The county also sets money aside for infrastructure improvements — like sewer main connections and traffic lights — that can lighten the burden for developers.
On a more local level, “Most municipalities in Westchester now have some kind of mandatory affordable-housing ordinance,” Nightingale explains. “If a developer wants to build a large-scale development, they’re typically required to dedicate at least 10 percent of those units to people earning 60 percent of the area median income or less.”
Passing these ordinances can often be a controversial process. In Yonkers this year, lawmakers spent several months debating whether to increase the affordable-housing requirement for new developments from 10% to 20%. (The requirement would have only applied to projects with 100 or more units.) Yonkers mayor Mike Spano vetoed the ordinance; the City Council could have overturned that veto this October, but voted to uphold it.

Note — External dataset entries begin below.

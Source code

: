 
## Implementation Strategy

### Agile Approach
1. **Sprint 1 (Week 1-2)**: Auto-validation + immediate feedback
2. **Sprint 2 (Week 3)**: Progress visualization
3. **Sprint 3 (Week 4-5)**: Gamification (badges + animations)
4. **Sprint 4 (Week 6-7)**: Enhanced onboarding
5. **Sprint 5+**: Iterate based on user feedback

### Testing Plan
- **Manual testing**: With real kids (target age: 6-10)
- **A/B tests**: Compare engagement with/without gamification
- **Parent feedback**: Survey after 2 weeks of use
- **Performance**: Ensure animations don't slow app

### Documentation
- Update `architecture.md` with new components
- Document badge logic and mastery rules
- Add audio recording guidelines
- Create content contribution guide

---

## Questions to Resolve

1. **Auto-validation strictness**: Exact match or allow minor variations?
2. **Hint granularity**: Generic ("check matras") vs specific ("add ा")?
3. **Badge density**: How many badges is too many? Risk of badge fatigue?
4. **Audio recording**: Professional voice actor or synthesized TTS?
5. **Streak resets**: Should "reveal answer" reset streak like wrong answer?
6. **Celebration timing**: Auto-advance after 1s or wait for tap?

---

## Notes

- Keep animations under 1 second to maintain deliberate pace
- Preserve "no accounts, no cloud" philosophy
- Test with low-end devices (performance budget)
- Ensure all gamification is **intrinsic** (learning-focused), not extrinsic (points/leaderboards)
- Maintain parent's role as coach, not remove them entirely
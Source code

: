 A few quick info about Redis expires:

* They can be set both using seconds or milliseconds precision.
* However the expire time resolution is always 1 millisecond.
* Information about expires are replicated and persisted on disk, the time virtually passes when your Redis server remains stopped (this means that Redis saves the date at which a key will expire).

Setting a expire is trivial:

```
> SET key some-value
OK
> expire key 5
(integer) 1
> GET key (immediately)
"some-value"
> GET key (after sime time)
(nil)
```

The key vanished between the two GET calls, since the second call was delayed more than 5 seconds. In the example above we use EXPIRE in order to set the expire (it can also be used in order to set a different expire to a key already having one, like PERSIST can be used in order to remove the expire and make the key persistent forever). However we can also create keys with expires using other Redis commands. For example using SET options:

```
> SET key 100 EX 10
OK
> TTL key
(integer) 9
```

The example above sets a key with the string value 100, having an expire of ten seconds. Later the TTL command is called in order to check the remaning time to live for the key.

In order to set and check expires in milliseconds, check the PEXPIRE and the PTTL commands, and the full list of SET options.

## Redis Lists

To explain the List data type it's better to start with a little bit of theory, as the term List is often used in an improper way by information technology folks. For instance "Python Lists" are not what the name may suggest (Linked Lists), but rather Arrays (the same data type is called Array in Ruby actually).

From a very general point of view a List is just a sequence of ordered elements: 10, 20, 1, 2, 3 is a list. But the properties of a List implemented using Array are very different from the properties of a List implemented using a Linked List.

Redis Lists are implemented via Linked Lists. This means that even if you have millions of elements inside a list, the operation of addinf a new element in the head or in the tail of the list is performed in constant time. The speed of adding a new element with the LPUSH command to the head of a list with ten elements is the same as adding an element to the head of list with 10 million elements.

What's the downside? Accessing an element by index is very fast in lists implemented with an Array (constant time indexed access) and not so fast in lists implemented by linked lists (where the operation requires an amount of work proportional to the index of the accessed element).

But even when ambitious ordinances pass, they don’t always solve the problem. Because Westchester municipalities can have such high median incomes, “affordable” prices that are 60% of that income can still be too high for some. “Our market is a luxury market,” Nightingale explains.
As affordable-housing advocates continue their work, one trend has been encouraging: Westchester residents’ apprehension about affordable housing is diminishing. “There’s been some thawing of the traditional NIMBY sentiment,” Nightingale says. “There are communities that really resisted change and stigmatized what affordable housing was all about. But in all corners of our county, there is more understanding of the value of diversity and providing opportunities for people.”
Still, there’s major work ahead, which “doesn’t necessarily equate to a piece of land being developed to be housing,” Nightingale adds. “Affordable housing actually has to get built. We have a longer way to go than most of our communities think.”
In this environment, developers like Nightingale celebrate one victory at a time. “Every unit of affordable housing that’s built is someone’s home,” he says.